> [MATERIAL SUPPLIED]

__________

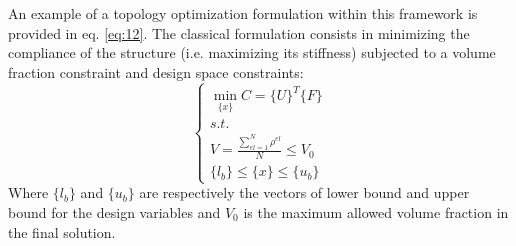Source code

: An example of a topology optimization formulation within this framework is provided in eq. \eqref{eq:12}. The classical formulation consists in minimizing the compliance of the structure (i.e. maximizing its stiffness) subjected to a volume fraction constraint and design space constraints:
\begin{equation}
\label{eq:12}
    \begin{cases}
    \min_{\lbrace{x}\rbrace}{C=\lbrace{U}\rbrace^T\lbrace{F}\rbrace} \\
    s.t. \\
    V=\frac{\sum_{el=1}^{N}{\rho^{el}}}{N}\leq V_0\\
  \lbrace{l_b}\rbrace \leq \lbrace{x}\rbrace\leq\lbrace{u_b}\rbrace
    \end{cases}
\end{equation}
Where $\lbrace{l_b}\rbrace$ and $\lbrace{u_b}\rbrace$ are respectively the vectors of lower bound and upper bound for the design variables and $V_0$ is the maximum allowed volume fraction in the final solution.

__________

> [WHAT YOU HAVE TO DO]
Reproduce each entry verbatim, excluding any embedded images.

> [SOLUTION FOR THIS TASK]
Source code

: An example of a topology optimization formulation within this framework is provided in eq. \eqref{eq:12}. The classical formulation consists in minimizing the compliance of the structure (i.e. maximizing its stiffness) subjected to a volume fraction constraint and design space constraints:
\begin{equation}
\label{eq:12}
    \begin{cases}
    \min_{\lbrace{x}\rbrace}{C=\lbrace{U}\rbrace^T\lbrace{F}\rbrace} \\
    s.t. \\
    V=\frac{\sum_{el=1}^{N}{\rho^{el}}}{N}\leq V_0\\
  \lbrace{l_b}\rbrace \leq \lbrace{x}\rbrace\leq\lbrace{u_b}\rbrace
    \end{cases}
\end{equation}
Where $\lbrace{l_b}\rbrace$ and $\lbrace{u_b}\rbrace$ are respectively the vectors of lower bound and upper bound for the design variables and $V_0$ is the maximum allowed volume fraction in the final solution.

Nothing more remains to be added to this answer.